DSPRelated.com
Forums

C6713B EDMA/IRQ cache problem

Started by Bernhard 'Gustl' Bauer April 22, 2008
Hi,

I use EDMA to transfer data from a int. buffer to ext. RAM and vice
versa. Pointer from a IRQ routine have access to the int. buffer too.
When EDMA ptr and IRQ ptr are 16 samples (512 bit) apart all works fine.
Unfortunately with 16 samples the buffer is to small for all pointers.
With 8 samples (256 bit) apart I get wrong data.

The only reason for those errors I can think of is cache. But L1D line
size is 256 bit, so 8 samples apart should be no problem.

Any idea?

TIA

Gustl
Hello,

Sorry, it is not all clear where the data come from, are they coming from the interrupt routine, is it code that set them into internal memory?
Have you thought about L2 Cache? It is 16/32/64K wide.
and what about double bufferring?
Why are you saying 16 is too small and then try with 8?
Hi,

thanks for the quick answer. I cannot use L2 cache because I need all
the int. memory for code/data. Here again in more detail:

I have several long delay lines in ext. RAM. I have a lot of read/write
pointers to these delays. IRQ should read the data from the delays,
process it and write it back.

The transfer from/to the delays must be done with EDMA or it would cost
to much IRQ time. Therefor I have a buffer with several slots where the
IRQ and the EDMA have access.

Here the 1st access: IRQ gets 16 samples from a McASP input and writes
it to the 1st slot of the buffer. EDMA reads the 16 samples from this
slot and writes it to ext. delay. Then there is a transfer from extern
to intern and so on.

There are about 200 read and 200 write operations to perform. IRQ and
EDMA must run in parallel to make it in time. At the begin of an IRQ I
trigger an EDMA.

For this to work each slot must contain at least 16 samples for IRQ
pointer and 16 samples for EDMA pointer. I tried this first and
recognized that whenever EDMA and IRQ have access to adjacent samples at
the same time there is a problem. I blame this on the L1D cache.

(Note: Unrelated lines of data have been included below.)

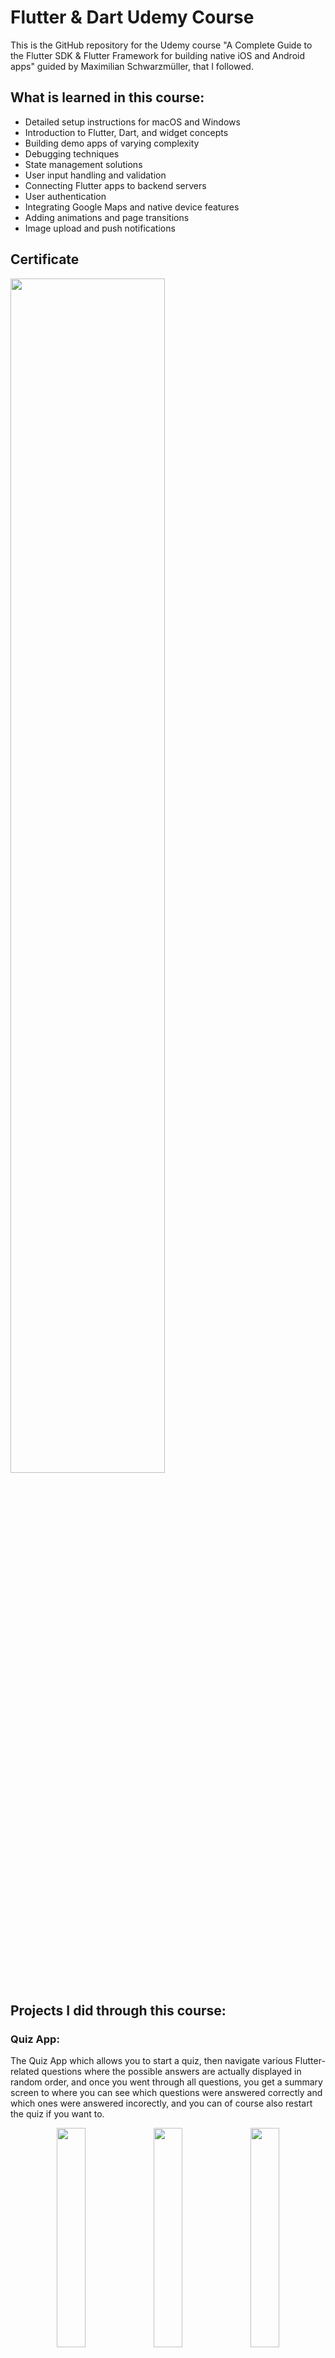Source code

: # Flutter & Dart Udemy Course 

This is the GitHub repository for the Udemy course "A Complete Guide to the Flutter SDK & Flutter Framework for building native iOS and Android apps" guided by Maximilian Schwarzmüller, that I followed.

## What is learned in this course:
- Detailed setup instructions for macOS and Windows
- Introduction to Flutter, Dart, and widget concepts
- Building demo apps of varying complexity
- Debugging techniques
- State management solutions
- User input handling and validation
- Connecting Flutter apps to backend servers
- User authentication
- Integrating Google Maps and native device features
- Adding animations and page transitions
- Image upload and push notifications

## Certificate

<img src="https://github.com/SamiAbuTouq/Flutter-Udemy/blob/main/images/certificate.jpg" width = "70%">

## Projects I did through this course:

### Quiz App:
The Quiz App which allows you to start a quiz, then navigate various Flutter-related questions where the possible answers are actually displayed in random order, and once you went through all questions, you get a summary screen to where you can see which questions were answered correctly and which ones were answered incorectly, and you can of course also restart the quiz if you want to.

<p align="center">
  <img src="https://github.com/SamiAbuTouq/Flutter-Udemy/blob/main/images/1.%20quiz-app/(3).png" width="30%">
  <img src="https://github.com/SamiAbuTouq/Flutter-Udemy/blob/main/images/1.%20quiz-app/(1).png" width="30%">
  <img src="https://github.com/SamiAbuTouq/Flutter-Udemy/blob/main/images/1.%20quiz-app/(2).png" width="30%">
</p>

### Expense Tracer App:
An Expense Tracker App allows users to register their expenses and also allow users to see their expenses both in a list and in a chart.

<p align="center">
  <img src="https://github.com/SamiAbuTouq/Flutter-Udemy/blob/main/images/2.%20expense_tracker_app/(1).png" width="30%">
  <img src="https://github.com/SamiAbuTouq/Flutter-Udemy/blob/main/images/2.%20expense_tracker_app/(3).png" width="30%">
  <img src="https://github.com/SamiAbuTouq/Flutter-Udemy/blob/main/images/2.%20expense_tracker_app/(2).png" width="30%">
</p>

<p align="left">
  <img src="https://github.com/SamiAbuTouq/Flutter-Udemy/blob/main/images/2.%20expense_tracker_app/(4).png" width="30%">
</p>

### Meals App:
The Meals App which allows users to browse various meal categories, pick meals, and read the meal ingredients and instructions, mark meals as favorites, switch between all meals and favorited meals, and also switch to a totally different page where various filters can be set to filter the meals that will actually be shown in this all meals area.

<p align="center">
  <img src="https://github.com/SamiAbuTouq/Flutter-Udemy/blob/main/images/3.%20meals_app/%20(1).png" width="30%">
  <img src="https://github.com/SamiAbuTouq/Flutter-Udemy/blob/main/images/3.%20meals_app/%20(3).png" width="30%">
  <img src="https://github.com/SamiAbuTouq/Flutter-Udemy/blob/main/images/3.%20meals_app/%20(4).png" width="30%">
  <img src="https://github.com/SamiAbuTouq/Flutter-Udemy/blob/main/images/3.%20meals_app/%20(5).png" width="30%">
</p>

<p align="center">
  <img src="https://github.com/SamiAbuTouq/Flutter-Udemy/blob/main/images/3.%20meals_app/%20(2).png" width="30%">
  <img src="https://github.com/SamiAbuTouq/Flutter-Udemy/blob/main/images/3.%20meals_app/%20(6).png" width="30%">
</p>

### Shopping List App:
The Shopping List app allows users to maintain and manage their shopping lists by adding items with details such as the item name, quantity, and category.

<p align="center">
  <img src="https://github.com/SamiAbuTouq/Flutter-Udemy/blob/main/images/4.%20shopping_list_app/%20(2).png" width="30%">
  <img src="https://github.com/SamiAbuTouq/Flutter-Udemy/blob/main/images/4.%20shopping_list_app/%20(1).png" width="30%">
</p>

<p align="left">
  <img src="https://github.com/SamiAbuTouq/Flutter-Udemy/blob/main/images/4.%20shopping_list_app/%20(3).png" width="30%">
</p>

### Favorite Places App:
The Favorite Places App allows users to save and manage their favorite locations by taking a picture of a location, adding the current location automatically, and save the details of their favorite places for future reference.

<p align="center">
  <img src="https://github.com/SamiAbuTouq/Flutter-Udemy/blob/main/images/5.%20favorite_places_app/%20(1).png" width="30%">
  <img src="https://github.com/SamiAbuTouq/Flutter-Udemy/blob/main/images/5.%20favorite_places_app/%20(2).png" width="30%">
  <img src="https://github.com/SamiAbuTouq/Flutter-Udemy/blob/main/images/5.%20favorite_places_app/%20(3).png" width="30%">
</p>

### Chat App:
A chat application allows users to send and receive messages, features push notifications for new messages, enforces user authentication for account creation and login, and requires users to upload an image during the signup process.

<p align="center">
  <img src="https://github.com/SamiAbuTouq/Flutter-Udemy/blob/main/images/6.%20chat_app/%20(1).png" width="30%">
  <img src="https://github.com/SamiAbuTouq/Flutter-Udemy/blob/main/images/6.%20chat_app/%20(2).png" width="30%">
  <img src="https://github.com/SamiAbuTouq/Flutter-Udemy/blob/main/images/6.%20chat_app/%20(3).png" width="30%">
</p>

<p align="left">
  <img src="https://github.com/SamiAbuTouq/Flutter-Udemy/blob/main/images/6.%20chat_app/%20(4).png" width="30%">
</p>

So I increased the slot to 3*16 samples and separated the EDMA and IRQ
pointer by 2*16 samples. So even if the 1st pointer is at the last
sample and the second pointer is at the 1st sample there are 16 samples
between them. All worked fine.

But unfortunately I cannot afford the 3*16 samples for each slot. I'm
short of internal memory (surprise, surprise :-) L1D line is 32 bytes 8 samples. So a separation by 8 samples should be enough. But it is't!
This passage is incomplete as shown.